The Madwoman's Reason: The Concept of the Appropriate in Ethical Thought


The Madwoman's Reason: The Concept of the Appropriate in Ethical Thought. By Nancy J. Holland. University Park: University of Pennsylvania Press, 1998.

The ethical consequences of Martin Heidegger's philosophy have become one of the most debated topics among scholars of Heidegger's work. Most philosophers who are interested in the Heidegger controversy, a controversy produced by Heidegger's close association with the Nazi party, attempt to derive the ethical consequences of Heidegger's philosophy from his discussions of the social and historical dimensions of human life. In her new book, The Madwoman's Reason: The Concept of the Appropriate in Ethical Thought, Nancy J. Holland looks instead to Heidegger's basic philosophical position, his view of the relations between human existence and the world, in order to develop the concept of the "appropriate" in a manner relevant to her search for a nonfoundationalist ethics. Holland's decision that a nonfoundationalist ethics is needed arises from her engagement with Jean Giradoux's play The Madwoman of Chaillot. Giradoux's madwoman is a "sensible" woman whose task is to set to rights what is wrong with the world, in the course of an afternoon, not in accordance with any particular law or principle, but simply in order to rid the world of a variety [End Page 97] of apparent evils. According to Holland, the world of the madwoman and her friends is a world in which reasonable people can agree that certain kinds of things (capitalism, greed, overweening power) are wrong and need to be corrected. Such a world, Holland argues, is a more appropriate one than that created by the representatives of wealth, greed, and power. If appropriateness is the sense of the rightness of things shared by a group of people who have a common culture and many explicit moral values, then, Holland proposes, it is possible that appropriateness is not based on higher order principles about the meaning of life that are themselves based on metaphysical claims about the nature of reality. In other words, appropriateness is a nonfoundational ethic that is closer to aesthetic than to moral rightness. And simply because human life is not predetermined, and humans do not have preestablished criteria for judging their actions (but instead depend on the practical context to decide how to act), this does not mean that no moral judgments can be made.
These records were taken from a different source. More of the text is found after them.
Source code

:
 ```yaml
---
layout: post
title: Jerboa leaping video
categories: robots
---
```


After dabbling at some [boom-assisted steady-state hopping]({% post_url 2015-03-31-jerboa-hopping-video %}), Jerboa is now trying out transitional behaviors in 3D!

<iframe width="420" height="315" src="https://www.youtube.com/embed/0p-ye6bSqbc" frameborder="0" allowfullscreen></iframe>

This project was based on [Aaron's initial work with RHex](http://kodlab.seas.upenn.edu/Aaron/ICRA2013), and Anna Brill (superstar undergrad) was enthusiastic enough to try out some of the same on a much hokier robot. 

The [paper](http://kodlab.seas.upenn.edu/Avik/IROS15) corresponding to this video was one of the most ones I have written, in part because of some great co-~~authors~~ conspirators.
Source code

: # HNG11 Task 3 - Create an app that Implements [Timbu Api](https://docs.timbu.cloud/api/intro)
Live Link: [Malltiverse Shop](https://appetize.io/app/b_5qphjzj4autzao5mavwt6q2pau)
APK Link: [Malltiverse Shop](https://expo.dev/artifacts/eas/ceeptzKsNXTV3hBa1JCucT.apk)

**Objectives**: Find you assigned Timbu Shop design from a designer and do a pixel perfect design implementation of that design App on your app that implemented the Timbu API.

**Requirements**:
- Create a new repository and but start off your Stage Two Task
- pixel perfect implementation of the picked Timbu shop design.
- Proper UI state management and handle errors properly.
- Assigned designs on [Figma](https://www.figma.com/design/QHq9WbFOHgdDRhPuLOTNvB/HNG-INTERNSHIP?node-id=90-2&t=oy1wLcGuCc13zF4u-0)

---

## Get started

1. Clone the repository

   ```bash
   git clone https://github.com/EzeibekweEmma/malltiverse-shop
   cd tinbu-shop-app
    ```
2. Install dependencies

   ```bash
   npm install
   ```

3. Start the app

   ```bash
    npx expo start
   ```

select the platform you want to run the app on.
The body of Holland's book is thus dedicated to determining how and why such judgments are still possible, even when they are not based on metaphysical and higher order principles. Holland aims to prove that ethical choice is based on the deepest possible understanding of the tradition to which one belongs and in which one lives. Given this, she will argue that "appropriate behavior" is an ideal that must be held constant. It is perhaps because appropriate behavior is an ideal that Holland also claims that when appropriateness is defined as a sense of the rightness of things shared by a group of people with a common culture and many explicit moral values, this sense of rightness depends on the "intuitions" of that group. It is important not to let this term go, but to examine its implications in the light of the rest of Holland's theory. Intuitionism has been defined as the doctrine that an irreducible family of first principles exists and that these principles have to be weighed against one another since they may yield contrary ethical prescriptions. But intuitionism also implies that the concepts of what is right and what is good are unanalyzable since, in the context of the situation of a particular group of people, specific ethical prescriptions are heavily influenced by customs and the expectations of that group. This is exactly what Holland seems to want to produce. She takes appropriate behavior to be a "formal" determination or limit on action (thus an ideal in this sense) that calls for determining ethical action on the basis...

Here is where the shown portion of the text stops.